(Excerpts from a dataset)
----
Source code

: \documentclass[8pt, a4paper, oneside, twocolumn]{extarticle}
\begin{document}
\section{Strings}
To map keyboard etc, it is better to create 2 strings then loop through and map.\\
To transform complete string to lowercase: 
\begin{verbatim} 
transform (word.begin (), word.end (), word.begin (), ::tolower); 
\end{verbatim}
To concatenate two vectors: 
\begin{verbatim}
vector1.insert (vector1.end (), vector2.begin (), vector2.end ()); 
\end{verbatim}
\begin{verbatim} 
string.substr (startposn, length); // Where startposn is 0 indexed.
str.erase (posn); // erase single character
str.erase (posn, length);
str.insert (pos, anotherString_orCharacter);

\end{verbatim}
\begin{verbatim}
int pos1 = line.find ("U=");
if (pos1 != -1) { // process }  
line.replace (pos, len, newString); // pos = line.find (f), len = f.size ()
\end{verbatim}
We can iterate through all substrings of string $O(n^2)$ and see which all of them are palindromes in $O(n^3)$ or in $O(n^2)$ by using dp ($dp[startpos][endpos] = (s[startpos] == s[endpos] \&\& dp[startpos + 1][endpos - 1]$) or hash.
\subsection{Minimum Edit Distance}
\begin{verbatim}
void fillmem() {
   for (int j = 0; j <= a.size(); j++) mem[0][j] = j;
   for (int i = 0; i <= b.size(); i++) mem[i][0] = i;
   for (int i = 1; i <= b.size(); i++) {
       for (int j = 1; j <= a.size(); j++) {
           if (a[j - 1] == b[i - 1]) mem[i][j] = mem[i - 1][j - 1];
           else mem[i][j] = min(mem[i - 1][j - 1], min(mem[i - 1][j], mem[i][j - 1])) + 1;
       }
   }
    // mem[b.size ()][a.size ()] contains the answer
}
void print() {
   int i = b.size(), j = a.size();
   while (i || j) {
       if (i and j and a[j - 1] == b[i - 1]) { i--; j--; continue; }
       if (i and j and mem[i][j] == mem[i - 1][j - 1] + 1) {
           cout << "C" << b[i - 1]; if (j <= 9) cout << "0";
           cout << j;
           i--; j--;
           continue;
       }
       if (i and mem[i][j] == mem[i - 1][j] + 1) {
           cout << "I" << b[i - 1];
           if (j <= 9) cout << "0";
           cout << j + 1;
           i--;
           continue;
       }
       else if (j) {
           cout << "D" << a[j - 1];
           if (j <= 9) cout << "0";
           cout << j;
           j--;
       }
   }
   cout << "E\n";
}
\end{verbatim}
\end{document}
----
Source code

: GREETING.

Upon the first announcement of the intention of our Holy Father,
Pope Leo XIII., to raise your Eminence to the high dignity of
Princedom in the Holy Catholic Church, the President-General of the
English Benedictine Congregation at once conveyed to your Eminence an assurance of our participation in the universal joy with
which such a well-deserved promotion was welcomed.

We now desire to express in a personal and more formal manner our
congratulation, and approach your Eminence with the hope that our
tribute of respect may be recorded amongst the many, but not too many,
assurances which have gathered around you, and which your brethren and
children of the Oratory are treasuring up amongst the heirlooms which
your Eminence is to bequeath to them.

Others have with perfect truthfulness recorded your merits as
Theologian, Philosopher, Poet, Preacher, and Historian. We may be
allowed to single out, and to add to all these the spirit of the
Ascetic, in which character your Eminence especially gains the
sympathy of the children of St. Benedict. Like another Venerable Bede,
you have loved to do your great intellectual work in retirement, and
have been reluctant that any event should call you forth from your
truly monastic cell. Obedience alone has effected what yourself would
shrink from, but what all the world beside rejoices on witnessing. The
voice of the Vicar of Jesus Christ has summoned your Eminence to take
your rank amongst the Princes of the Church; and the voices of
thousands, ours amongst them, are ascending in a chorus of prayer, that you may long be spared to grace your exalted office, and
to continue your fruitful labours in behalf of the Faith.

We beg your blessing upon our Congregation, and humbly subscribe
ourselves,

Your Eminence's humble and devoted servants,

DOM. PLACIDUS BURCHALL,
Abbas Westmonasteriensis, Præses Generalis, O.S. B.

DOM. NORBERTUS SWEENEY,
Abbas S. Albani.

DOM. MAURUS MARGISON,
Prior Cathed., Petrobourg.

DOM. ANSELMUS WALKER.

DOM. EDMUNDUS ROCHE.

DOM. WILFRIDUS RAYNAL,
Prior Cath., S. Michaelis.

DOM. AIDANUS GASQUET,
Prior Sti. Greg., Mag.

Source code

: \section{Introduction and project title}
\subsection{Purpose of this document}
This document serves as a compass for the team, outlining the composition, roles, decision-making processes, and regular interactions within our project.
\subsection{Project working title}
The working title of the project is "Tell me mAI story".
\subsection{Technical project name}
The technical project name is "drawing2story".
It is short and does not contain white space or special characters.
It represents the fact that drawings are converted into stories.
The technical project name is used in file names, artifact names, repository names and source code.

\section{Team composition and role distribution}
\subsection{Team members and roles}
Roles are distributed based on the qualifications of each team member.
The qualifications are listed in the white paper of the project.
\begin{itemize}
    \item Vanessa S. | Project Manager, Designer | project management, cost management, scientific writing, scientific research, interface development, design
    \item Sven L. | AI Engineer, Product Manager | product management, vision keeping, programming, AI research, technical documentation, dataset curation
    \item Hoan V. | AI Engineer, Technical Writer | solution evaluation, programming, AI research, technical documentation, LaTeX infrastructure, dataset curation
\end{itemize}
----
## What needs to be done
Where a line of the entries contains "research", report that line.

## Expected output
    \item Vanessa S. | Project Manager, Designer | project management, cost management, scientific writing, scientific research, interface development, design
    \item Sven L. | AI Engineer, Product Manager | product management, vision keeping, programming, AI research, technical documentation, dataset curation
    \item Hoan V. | AI Engineer, Technical Writer | solution evaluation, programming, AI research, technical documentation, LaTeX infrastructure, dataset curation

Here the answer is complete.